Another case involved Paul Galbraith, who stole more than half a million pounds from his employer, Oil States Industries, in West Lothian.
The project manager was jailed after it emerged he had submitted invoices from a non-existent company for work that hadn’t been done enabling him to spend thousands of pounds at a private members club in Glasgow, on designer clothes, holidays to Dubai and Australia and on a property. He made the fraudulent payments into his mother’s bank account.
A further case involved credit union boss Anne Costello, who was jailed for two years after stealing more than £180,000 by forging friends’ signatures.
The 67-year-old used her senior position at the Cumbernauld South Credit Union to make false applications for loans over an 18 year period, after she personally fell into debt.

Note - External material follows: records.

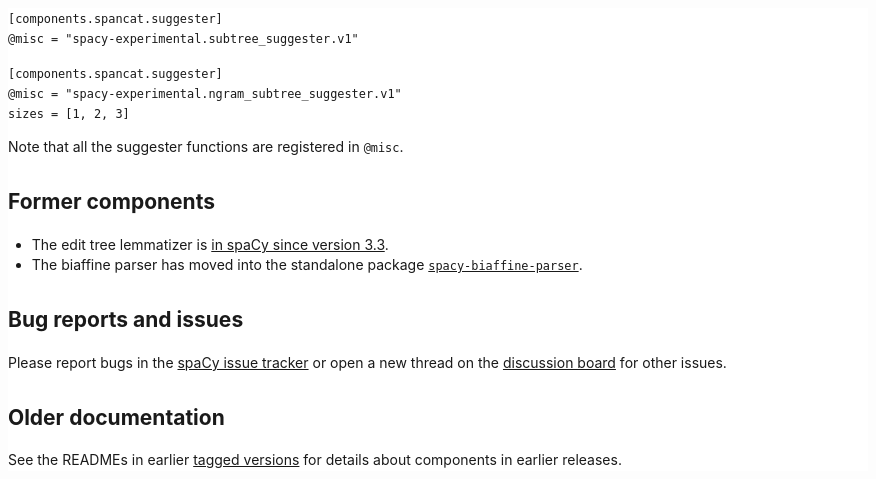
 ```
[components.spancat.suggester]
@misc = "spacy-experimental.subtree_suggester.v1"
```

```
[components.spancat.suggester]
@misc = "spacy-experimental.ngram_subtree_suggester.v1"
sizes = [1, 2, 3]
```

Note that all the suggester functions are registered in `@misc`.

## Former components

- The edit tree lemmatizer is
  [in spaCy since version 3.3](https://spacy.io/usage/v3-3#trainable-lemmatizer).
- The biaffine parser has moved into the standalone package
  [`spacy-biaffine-parser`](https://github.com/explosion/spacy-biaffine-parser).

## Bug reports and issues

Please report bugs in the
[spaCy issue tracker](https://github.com/explosion/spaCy/issues) or open a new
thread on the [discussion board](https://github.com/explosion/spaCy/discussions)
for other issues.

## Older documentation

See the READMEs in earlier
[tagged versions](https://github.com/explosion/spacy-experimental/tags) for
details about components in earlier releases.
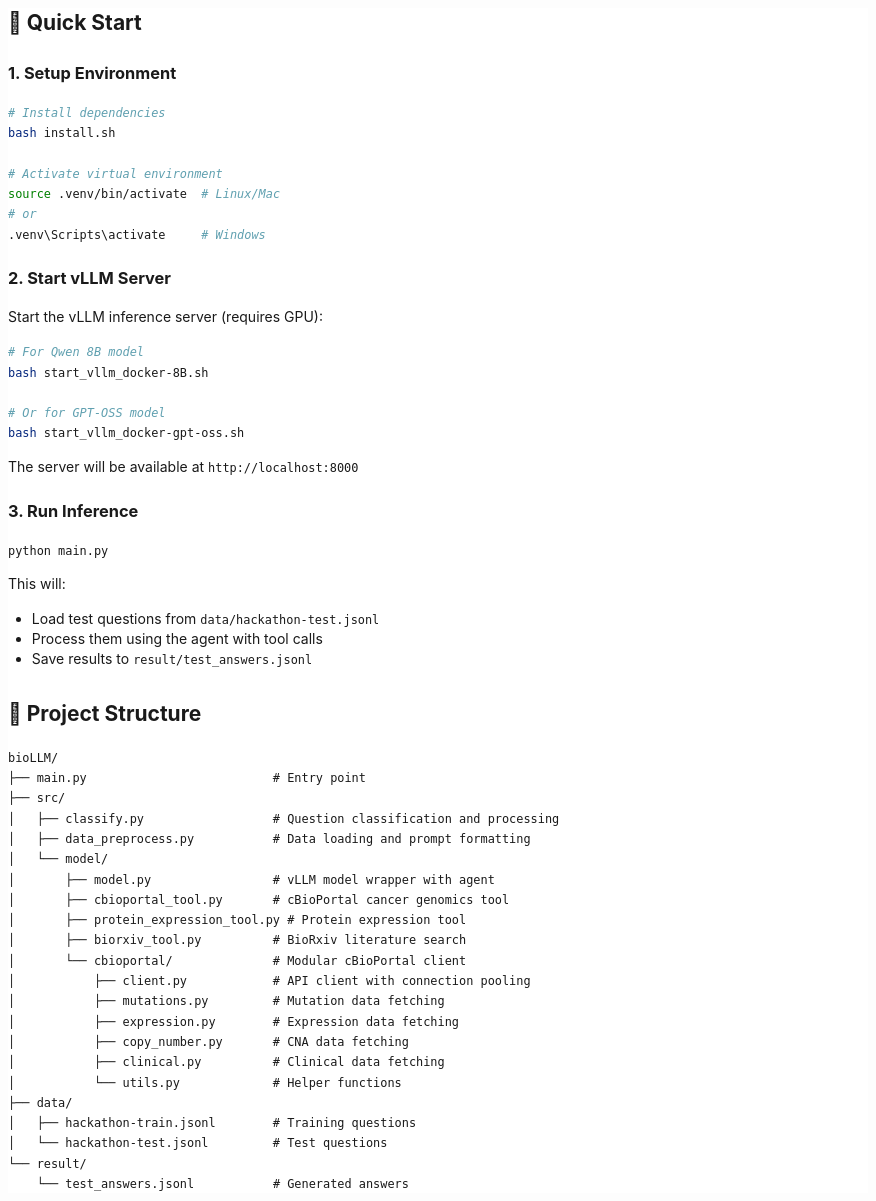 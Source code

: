 ## 🚀 Quick Start

### 1. Setup Environment

```bash
# Install dependencies
bash install.sh

# Activate virtual environment
source .venv/bin/activate  # Linux/Mac
# or
.venv\Scripts\activate     # Windows
```

### 2. Start vLLM Server

Start the vLLM inference server (requires GPU):

```bash
# For Qwen 8B model
bash start_vllm_docker-8B.sh

# Or for GPT-OSS model
bash start_vllm_docker-gpt-oss.sh
```

The server will be available at `http://localhost:8000`

### 3. Run Inference

```bash
python main.py
```

This will:
- Load test questions from `data/hackathon-test.jsonl`
- Process them using the agent with tool calls
- Save results to `result/test_answers.jsonl`

## 📁 Project Structure

```
bioLLM/
├── main.py                          # Entry point
├── src/
│   ├── classify.py                  # Question classification and processing
│   ├── data_preprocess.py           # Data loading and prompt formatting
│   └── model/
│       ├── model.py                 # vLLM model wrapper with agent
│       ├── cbioportal_tool.py       # cBioPortal cancer genomics tool
│       ├── protein_expression_tool.py # Protein expression tool
│       ├── biorxiv_tool.py          # BioRxiv literature search
│       └── cbioportal/              # Modular cBioPortal client
│           ├── client.py            # API client with connection pooling
│           ├── mutations.py         # Mutation data fetching
│           ├── expression.py        # Expression data fetching
│           ├── copy_number.py       # CNA data fetching
│           ├── clinical.py          # Clinical data fetching
│           └── utils.py             # Helper functions
├── data/
│   ├── hackathon-train.jsonl        # Training questions
│   └── hackathon-test.jsonl         # Test questions
└── result/
    └── test_answers.jsonl           # Generated answers
```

Annette Barker, KPMG’s head of Forensic Regions, commented:
“There has been a significant increase in the value of fraud cases in the Scottish Courts this year, which correlates with the overall UK picture, where fraud is rising across the board. What remains a concern is the number of fraud cases involving personal connections – from employees to advisors and family members. Large frauds are often allowed to occur because people accept what they are told at face value by people they trust. You wouldn’t give someone access to your bank account without checking the balance regularly rather than asking them is my bank balance okay.”